Comissão Europeia conclui preliminarmente que o design viciante do Instagram e do Facebook viola a DSA
(ec.europa.eu)- A Comissão Europeia concluiu preliminarmente que o design viciante do Instagram e do Facebook viola a Lei de Serviços Digitais (DSA)
- O alvo da decisão é a Meta, que opera os dois serviços
- A conclusão atual está em uma fase de avaliação preliminar, sem confirmação final da violação
- O comunicado de imprensa relacionado foi publicado em 10 de julho de 2026
- Com base apenas no material fornecido, não é possível confirmar os fundamentos específicos da violação nem os próximos procedimentos
Avaliação preliminar de violação da DSA
- A Comissão Europeia questionou o design viciante do Instagram e do Facebook e chegou à conclusão preliminar de que a Meta violou a DSA
- A confirmação final e as medidas subsequentes não estão incluídas no material fornecido
Material publicado
- O comunicado de imprensa da Comissão Europeia foi publicado em 10 de julho de 2026
1 comentários
Opiniões do Hacker News
Espero mesmo que consigam frear essas plataformas viciantes. Na praia, duas crianças ficaram pedindo para o pai entrar na água com elas, mas ele só ficou vendo Reels sem responder nada, e no fim elas correram para a água sozinhas
Pode até ser exagero, mas vejo plataformas assim como o cigarro desta era. Eu também fui muito viciado quando era adolescente, mas agora, aos 23 anos, larguei quase tudo, e dá uma sensação assustadora ver até meus amigos caindo nesse estado
A frase batida “não atrapalhe o papai quando ele estiver lendo o jornal” tem raízes na assimetria de gênero na criação dos filhos, e o tempo pessoal do pai em geral era protegido como uma área intocável
Fico curioso para saber como é crescer num mundo em que se interage por comentários no Facebook e Instagram e em que os likes são uma medida de autoestima: https://www.nielsen.com/insights/2012/young-adults-and-teens...

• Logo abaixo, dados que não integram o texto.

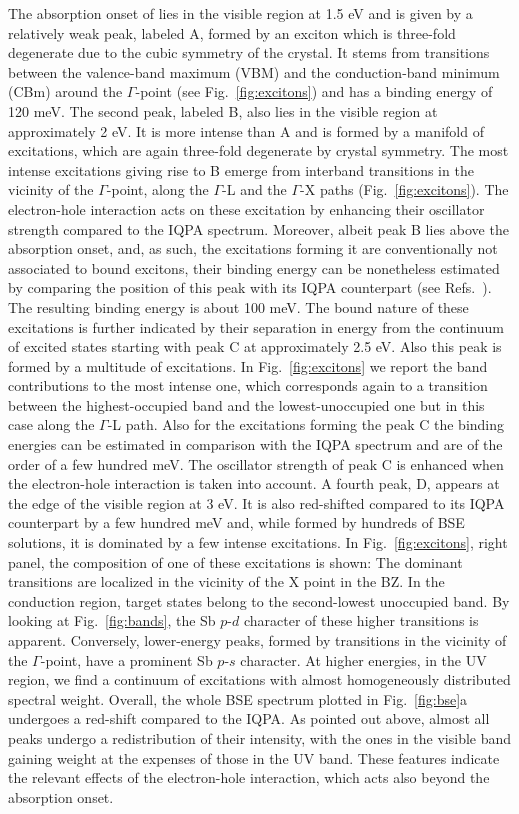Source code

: \documentclass[aps,pra,superscriptaddress,twocolumn]{revtex4}
\begin{document}
The absorption onset of  lies in the visible region at 1.5 eV and is given by a relatively weak peak, labeled A, formed by an exciton which is three-fold degenerate due to the cubic symmetry of the crystal. 
It stems from transitions between the valence-band maximum (VBM) and the conduction-band minimum (CBm) around the $\Gamma$-point (see Fig.~\ref{fig:excitons}) and has a binding energy of 120 meV.
The second peak, labeled B, also lies in the visible region at approximately 2 eV.
It is more intense than A and is formed by a manifold of excitations, which are again three-fold degenerate by crystal symmetry. 
The most intense excitations giving rise to B emerge from interband transitions in the vicinity of the $\Gamma$-point, along the $\Gamma$-L and the $\Gamma$-X paths (Fig.~\ref{fig:excitons}).
The electron-hole interaction acts on these excitation by enhancing their oscillator strength compared to the IQPA spectrum.
Moreover, albeit peak B lies above the absorption onset, and, as such, the excitations forming it are conventionally not associated to bound excitons, their binding energy can be nonetheless estimated by comparing the position of this peak with its IQPA counterpart (see Refs.~\cite{aggo+17jpcl,aggo+18prb}).
The resulting binding energy is about 100 meV.
The bound nature of these excitations is further indicated by their separation in energy from the continuum of excited states starting with peak C at approximately 2.5 eV.
Also this peak is formed by a multitude of excitations.
In Fig.~\ref{fig:excitons} we report the band contributions to the most intense one, which corresponds again to a transition between the highest-occupied band and the lowest-unoccupied one but in this case along the $\Gamma$-L path.
Also for the excitations forming the peak C the binding energies can be estimated in comparison with the IQPA spectrum and are of the order of a few hundred meV. 
The oscillator strength of peak C is enhanced when the electron-hole interaction is taken into account.
A fourth peak, D, appears at the edge of the visible region at 3 eV.
It is also red-shifted compared to its IQPA counterpart by a few hundred meV and, while formed by hundreds of BSE solutions, it is dominated by a few intense excitations.
In Fig.~\ref{fig:excitons}, right panel, the composition of one of these excitations is shown: The dominant transitions are localized in the vicinity of the X point in the BZ.
In the conduction region, target states belong to the second-lowest unoccupied band.
By looking at Fig.~\ref{fig:bands}, the Sb $p$-$d$ character of these higher transitions is apparent.
Conversely, lower-energy peaks, formed by transitions in the vicinity of the $\Gamma$-point, have a prominent Sb $p$-$s$ character.
At higher energies, in the UV region, we find a continuum of excitations with almost homogeneously distributed spectral weight.
Overall, the whole BSE spectrum plotted in Fig.~\ref{fig:bse}a undergoes a red-shift compared to the IQPA. 
As pointed out above, almost all peaks undergo a redistribution of their intensity, with the ones in the visible band gaining weight at the expenses of those in the UV band.
These features indicate the relevant effects of the electron-hole interaction, which acts also beyond the absorption onset. 
\end{document}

O mesmo vale para quem critica pais por darem um tablet ao filho no restaurante. É melhor julgar depois de ter lidado, ali do lado, com a choradeira interminável de duas crianças exaustas e hiperativas
O título completo é “Commission preliminarily finds the addictive design of Instagram and Facebook in breach of the Digital Services Act”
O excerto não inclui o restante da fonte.